━━ Raw data ━━

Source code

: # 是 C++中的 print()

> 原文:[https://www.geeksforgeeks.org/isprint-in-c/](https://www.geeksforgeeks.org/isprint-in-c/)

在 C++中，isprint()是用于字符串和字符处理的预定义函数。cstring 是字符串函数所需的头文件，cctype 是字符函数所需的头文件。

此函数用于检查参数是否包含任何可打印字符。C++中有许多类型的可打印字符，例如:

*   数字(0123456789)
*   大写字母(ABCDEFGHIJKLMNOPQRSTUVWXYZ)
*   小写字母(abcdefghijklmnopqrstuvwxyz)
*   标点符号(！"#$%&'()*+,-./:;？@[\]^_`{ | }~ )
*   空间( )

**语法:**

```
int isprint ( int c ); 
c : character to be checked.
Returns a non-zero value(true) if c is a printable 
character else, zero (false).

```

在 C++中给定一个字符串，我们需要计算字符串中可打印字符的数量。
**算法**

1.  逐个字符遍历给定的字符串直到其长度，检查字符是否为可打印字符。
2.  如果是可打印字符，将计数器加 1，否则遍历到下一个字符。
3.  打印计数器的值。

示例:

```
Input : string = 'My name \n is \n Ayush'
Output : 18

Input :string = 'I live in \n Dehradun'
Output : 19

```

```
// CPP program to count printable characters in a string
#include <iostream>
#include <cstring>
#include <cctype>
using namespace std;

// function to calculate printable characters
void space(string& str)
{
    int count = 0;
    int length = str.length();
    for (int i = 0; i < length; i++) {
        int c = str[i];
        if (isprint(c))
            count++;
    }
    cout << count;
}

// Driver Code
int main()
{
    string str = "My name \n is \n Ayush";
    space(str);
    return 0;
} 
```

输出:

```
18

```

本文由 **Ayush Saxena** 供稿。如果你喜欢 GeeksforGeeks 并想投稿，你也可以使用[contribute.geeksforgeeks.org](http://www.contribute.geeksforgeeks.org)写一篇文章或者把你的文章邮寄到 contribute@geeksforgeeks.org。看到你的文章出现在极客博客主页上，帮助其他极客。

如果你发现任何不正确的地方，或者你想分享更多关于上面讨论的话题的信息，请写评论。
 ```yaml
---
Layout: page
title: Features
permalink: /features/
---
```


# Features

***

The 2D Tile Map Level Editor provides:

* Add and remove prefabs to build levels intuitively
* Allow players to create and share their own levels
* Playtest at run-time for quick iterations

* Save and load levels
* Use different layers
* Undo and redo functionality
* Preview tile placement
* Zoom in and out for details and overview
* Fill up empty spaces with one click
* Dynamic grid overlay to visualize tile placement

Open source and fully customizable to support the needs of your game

━━━

Your goal =
Show the lines of the entries that include the string "printable", copying each in full.

Written answer =
Returns a non-zero value(true) if c is a printable 
// CPP program to count printable characters in a string
// function to calculate printable characters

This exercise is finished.